B. G. Horniman
Benjamin Guy Horniman (1873 – 1948) was a British journalist and editor of the Bombay Chronicle, particularly notable for his support of Indian independence.
Horniman was born in Dove Court, Sussex, England, to William Horniman, Paymaster-in-Chief in the Royal Navy, and his wife Sarah, and was educated at Portsmouth Grammar School and later at a military academy.
Career as a journalist
Horniman began his journalistic career at the Portsmouth Evening Mail in 1894. Before coming to India in 1906 to join the Statesman in Calcutta as its news editor, he had worked with several dailies in England including the Daily Chronicle and the Manchester Guardian. In 1913, he became editor of the Bombay Chronicle, a daily founded by Pherozeshah Mehta. The paper adopted a trenchant anti-colonial voice and became a mouthpiece of the freedom movement under Horniman. Following the Jallianwala Bagh Massacre, Horniman managed to smuggle photographs of the incident and broke the story about the massacre and its aftermath in the Labour Party's mouthpiece the Daily Herald. The exposé broke through the censorship on the matter and unleashed a wave of revulsion in the British public over the incidents and the Hunter Commission. One of his correspondents, Goverdhan Das, was imprisoned for three years. Horniman himself was arrested for his coverage of the massacre and criticism of the colonial government and deported to London, and the Chronicle closed down (temporarily).

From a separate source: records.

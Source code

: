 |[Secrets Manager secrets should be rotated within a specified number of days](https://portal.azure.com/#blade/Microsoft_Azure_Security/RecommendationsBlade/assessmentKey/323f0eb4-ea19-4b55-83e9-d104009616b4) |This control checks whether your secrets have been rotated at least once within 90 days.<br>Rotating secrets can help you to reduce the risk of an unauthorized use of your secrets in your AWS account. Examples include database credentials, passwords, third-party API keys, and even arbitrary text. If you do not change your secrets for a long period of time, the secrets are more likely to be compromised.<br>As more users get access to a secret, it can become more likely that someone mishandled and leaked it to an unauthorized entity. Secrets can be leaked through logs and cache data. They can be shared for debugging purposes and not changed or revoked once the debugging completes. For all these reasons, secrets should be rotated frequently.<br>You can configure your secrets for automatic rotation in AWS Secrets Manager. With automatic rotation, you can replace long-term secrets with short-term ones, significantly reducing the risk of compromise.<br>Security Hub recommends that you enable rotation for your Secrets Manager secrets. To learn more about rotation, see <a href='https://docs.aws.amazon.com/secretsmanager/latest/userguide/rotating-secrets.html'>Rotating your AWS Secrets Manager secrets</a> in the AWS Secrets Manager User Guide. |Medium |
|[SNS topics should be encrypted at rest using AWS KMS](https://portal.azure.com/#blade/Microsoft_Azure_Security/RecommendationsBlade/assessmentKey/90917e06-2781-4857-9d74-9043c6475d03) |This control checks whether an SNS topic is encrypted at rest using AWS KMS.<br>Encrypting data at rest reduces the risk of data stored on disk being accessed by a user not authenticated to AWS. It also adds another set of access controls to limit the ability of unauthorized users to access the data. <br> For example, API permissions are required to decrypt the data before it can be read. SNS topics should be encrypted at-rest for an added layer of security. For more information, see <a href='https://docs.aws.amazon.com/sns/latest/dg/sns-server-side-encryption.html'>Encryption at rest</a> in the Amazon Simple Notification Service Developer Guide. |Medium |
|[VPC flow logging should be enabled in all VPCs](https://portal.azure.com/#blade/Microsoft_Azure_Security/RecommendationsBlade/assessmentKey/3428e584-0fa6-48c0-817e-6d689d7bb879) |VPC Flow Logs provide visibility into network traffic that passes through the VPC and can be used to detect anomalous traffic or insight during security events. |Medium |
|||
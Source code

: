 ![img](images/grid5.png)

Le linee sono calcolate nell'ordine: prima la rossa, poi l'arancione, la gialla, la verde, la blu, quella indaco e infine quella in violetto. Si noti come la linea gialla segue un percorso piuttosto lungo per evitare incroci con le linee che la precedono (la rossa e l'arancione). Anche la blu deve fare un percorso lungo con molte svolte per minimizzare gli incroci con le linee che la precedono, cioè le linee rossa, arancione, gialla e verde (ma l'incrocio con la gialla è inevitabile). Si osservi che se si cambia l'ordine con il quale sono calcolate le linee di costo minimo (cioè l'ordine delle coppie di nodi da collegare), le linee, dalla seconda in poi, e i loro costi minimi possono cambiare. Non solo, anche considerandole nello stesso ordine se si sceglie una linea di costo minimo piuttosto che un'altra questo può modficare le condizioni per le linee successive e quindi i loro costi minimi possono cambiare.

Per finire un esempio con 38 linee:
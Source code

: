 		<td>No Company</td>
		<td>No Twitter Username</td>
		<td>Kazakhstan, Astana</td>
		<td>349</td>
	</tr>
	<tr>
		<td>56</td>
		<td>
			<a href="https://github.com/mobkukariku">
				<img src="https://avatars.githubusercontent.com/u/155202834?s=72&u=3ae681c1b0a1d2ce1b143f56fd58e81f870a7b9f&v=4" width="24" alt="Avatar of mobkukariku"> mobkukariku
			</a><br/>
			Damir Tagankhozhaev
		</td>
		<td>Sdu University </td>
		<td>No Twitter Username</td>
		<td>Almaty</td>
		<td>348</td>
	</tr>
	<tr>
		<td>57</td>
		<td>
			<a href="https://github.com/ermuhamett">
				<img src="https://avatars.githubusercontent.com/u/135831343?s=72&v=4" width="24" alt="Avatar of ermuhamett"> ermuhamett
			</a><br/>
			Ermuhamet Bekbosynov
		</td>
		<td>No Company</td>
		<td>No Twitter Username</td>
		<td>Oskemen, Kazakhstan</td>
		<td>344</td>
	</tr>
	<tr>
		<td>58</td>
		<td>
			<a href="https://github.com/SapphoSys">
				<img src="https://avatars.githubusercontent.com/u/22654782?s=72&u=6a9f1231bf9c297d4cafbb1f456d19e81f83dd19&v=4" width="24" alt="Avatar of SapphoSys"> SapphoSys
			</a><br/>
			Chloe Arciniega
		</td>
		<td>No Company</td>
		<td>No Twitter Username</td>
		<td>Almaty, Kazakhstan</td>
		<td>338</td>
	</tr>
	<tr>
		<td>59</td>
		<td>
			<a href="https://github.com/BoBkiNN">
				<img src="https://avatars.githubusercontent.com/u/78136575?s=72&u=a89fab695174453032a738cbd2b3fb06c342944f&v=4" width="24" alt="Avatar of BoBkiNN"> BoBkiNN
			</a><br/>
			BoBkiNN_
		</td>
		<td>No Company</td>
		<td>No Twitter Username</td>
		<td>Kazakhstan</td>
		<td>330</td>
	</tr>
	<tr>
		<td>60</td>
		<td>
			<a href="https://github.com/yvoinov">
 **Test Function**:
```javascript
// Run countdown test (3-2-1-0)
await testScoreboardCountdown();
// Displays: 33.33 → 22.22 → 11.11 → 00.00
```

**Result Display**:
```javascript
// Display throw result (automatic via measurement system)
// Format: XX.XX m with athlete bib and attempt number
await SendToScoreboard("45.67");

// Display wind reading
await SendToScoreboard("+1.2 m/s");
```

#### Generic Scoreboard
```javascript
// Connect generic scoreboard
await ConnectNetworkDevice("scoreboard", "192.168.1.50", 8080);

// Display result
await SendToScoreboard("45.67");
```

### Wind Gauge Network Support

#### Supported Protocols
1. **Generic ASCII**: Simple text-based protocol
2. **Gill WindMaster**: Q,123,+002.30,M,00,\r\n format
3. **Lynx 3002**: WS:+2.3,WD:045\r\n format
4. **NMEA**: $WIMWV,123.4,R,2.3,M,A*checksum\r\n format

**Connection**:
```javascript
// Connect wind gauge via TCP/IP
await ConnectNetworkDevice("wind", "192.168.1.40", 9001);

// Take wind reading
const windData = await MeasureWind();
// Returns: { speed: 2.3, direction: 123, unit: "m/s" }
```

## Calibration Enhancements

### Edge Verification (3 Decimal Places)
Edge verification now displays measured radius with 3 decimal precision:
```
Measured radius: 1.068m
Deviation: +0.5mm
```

In England he continued his journalistic crusade against the colonial government and authored British Administration and the Amritsar Massacre in 1920. He returned to India a few years later and resumed the editorship of the Chronicle. In 1929 he launched his own newspaper, the Indian National Herald and its Weekly Herald. He later resigned from the Bombay Chronicle to start the Bombay Sentinel, an evening newspaper which he edited from 1933 for 12 years.
Role in India's freedom struggle
Horniman served as vice president of the Home Rule League under Annie Beasant and called for a satyagraha campaign against the Rowlatt Act in 1919 through the Bombay Chronicle and at public meetings. When Gandhi formed the Satyagraha Sabha to launch a national campaign against the Rowlatt Act, Horniman was made its vice-president. His decision to print an unofficial, smuggled report on the Jallianwala Bagh massacre in defiance of government censorship resulted in his deportation to the United Kingdom by the British colonial government.
Death and legacy
He died in 1948. The Horniman Circle Gardens in Mumbai, formerly the Elphinstone Circle, were named in his honour. His memoirs, unfinished at the time of his death, were entitled Fifty Years of Journalism.